Personal information
- Full name: Olivier Floris Johannes Siegelaar
- Nationality: Dutch
- Born: 24 October 1986 in Haarlem, Netherlands
- Height: 197 cm (6 ft 6 in)
- Weight: 100 kg (220 lb)

Medal record
Men's rowing
Representing the Netherlands
Olympic Games
| Bronze medal – third place | 2016 Rio de Janeiro | M8+ |
World Championships
| Bronze medal – third place | 2009 Poznan | M8+ |
| Bronze medal – third place | 2015 Aiguebelette | M8+ |

= Olivier Siegelaar =

Dutch rower (born 1986)

Olivier Floris Johannes Siegelaar (born 24 October 1986 in Haarlem) is a rower from the Netherlands.

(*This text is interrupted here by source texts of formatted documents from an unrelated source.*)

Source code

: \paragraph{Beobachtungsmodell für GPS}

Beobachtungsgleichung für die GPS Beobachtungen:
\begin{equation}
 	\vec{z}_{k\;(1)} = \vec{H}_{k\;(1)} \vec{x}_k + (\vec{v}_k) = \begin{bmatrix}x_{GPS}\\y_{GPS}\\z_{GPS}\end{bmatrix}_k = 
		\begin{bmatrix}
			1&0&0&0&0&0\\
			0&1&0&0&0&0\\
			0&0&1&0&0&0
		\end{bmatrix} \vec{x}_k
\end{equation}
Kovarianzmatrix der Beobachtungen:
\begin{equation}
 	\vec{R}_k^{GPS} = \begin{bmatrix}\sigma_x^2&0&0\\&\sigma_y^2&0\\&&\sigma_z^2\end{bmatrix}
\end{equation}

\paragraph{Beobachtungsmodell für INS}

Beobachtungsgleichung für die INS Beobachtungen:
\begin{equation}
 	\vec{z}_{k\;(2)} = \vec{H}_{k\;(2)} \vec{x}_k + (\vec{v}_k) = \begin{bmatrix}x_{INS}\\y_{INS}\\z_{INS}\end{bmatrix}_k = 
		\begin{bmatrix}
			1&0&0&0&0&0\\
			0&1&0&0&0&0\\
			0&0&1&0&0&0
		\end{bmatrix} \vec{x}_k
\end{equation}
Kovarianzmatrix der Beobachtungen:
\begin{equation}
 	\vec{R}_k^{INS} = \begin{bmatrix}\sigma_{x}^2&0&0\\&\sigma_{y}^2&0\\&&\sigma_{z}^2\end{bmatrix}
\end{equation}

Siegelaar qualified for the 2008 Summer Olympics in Beijing with the Dutch eights forming a team with Olaf van Andel, Jozef Klaassen, Meindert Klem, David Kuiper, Diederik Simon, Rogier Blink, Mitchel Steenman and cox Peter Wiersum. Due to an injury Siegelaar was replaced by Reinder Lubbers during the repechages. He was back in the boat during the final and finished 4th.

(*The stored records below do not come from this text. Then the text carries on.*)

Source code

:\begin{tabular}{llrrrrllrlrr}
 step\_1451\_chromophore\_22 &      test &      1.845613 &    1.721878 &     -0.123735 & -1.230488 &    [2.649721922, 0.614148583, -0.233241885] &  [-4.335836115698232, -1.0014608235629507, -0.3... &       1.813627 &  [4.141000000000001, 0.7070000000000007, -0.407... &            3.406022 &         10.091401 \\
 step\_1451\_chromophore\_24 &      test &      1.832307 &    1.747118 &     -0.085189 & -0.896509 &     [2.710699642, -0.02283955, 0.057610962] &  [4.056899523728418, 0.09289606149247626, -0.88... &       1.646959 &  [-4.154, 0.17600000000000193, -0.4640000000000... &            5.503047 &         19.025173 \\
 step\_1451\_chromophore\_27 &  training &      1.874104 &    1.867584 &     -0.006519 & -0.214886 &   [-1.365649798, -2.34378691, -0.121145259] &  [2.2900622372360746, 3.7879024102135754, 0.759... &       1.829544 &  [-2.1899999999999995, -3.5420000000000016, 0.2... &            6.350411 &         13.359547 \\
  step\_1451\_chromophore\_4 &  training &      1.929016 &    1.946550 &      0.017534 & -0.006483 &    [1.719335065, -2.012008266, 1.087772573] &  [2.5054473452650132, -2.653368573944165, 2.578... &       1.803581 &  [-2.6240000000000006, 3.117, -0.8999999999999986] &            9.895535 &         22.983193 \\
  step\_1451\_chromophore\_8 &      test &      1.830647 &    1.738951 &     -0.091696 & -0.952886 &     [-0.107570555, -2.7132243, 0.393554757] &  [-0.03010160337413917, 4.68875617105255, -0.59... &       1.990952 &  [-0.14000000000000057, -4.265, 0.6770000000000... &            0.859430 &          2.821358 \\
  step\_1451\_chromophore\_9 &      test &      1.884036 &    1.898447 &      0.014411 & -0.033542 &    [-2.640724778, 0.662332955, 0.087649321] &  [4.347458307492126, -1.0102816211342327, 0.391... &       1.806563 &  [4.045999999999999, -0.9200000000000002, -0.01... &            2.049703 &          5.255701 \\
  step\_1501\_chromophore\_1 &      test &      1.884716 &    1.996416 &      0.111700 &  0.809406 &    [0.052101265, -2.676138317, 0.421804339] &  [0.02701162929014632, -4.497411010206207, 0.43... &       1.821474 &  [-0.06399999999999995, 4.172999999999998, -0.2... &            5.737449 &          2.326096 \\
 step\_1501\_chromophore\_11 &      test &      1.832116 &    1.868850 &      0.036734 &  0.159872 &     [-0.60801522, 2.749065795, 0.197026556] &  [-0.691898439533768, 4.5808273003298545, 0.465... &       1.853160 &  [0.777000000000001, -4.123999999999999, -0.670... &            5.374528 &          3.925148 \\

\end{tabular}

Siegelaar rowed in the men's eight during the 2009, 2010 and 2011 World Championships finishing 3rd, 4th and 6th respectively, before competing at the 2012 Summer Olympics in London. In a close race Siegelaar finished 5th, only 0.5 seconds off the bronze medal. At the 2016 Summer Olympics in Rio de Janeiro he was part of the men's eight team that won a bronze medal.

During his rowing career, Siegelaar pursued a degree in Mechanical Engineering between 2009 and 2013 at the University of California, Berkeley, where he competed for the Cal Golden Bears. He rowed three times (2009, 2010, 2011) in the Varsity eight during the IRA National Championships and won silver, gold and bronze respectively.

After the 2016 Summer Olympics in Rio de Janeiro, Siegelaar earned a Master of Business Administration at Saïd Business School in Oxford and in the same year won The Boat Race for OUBC.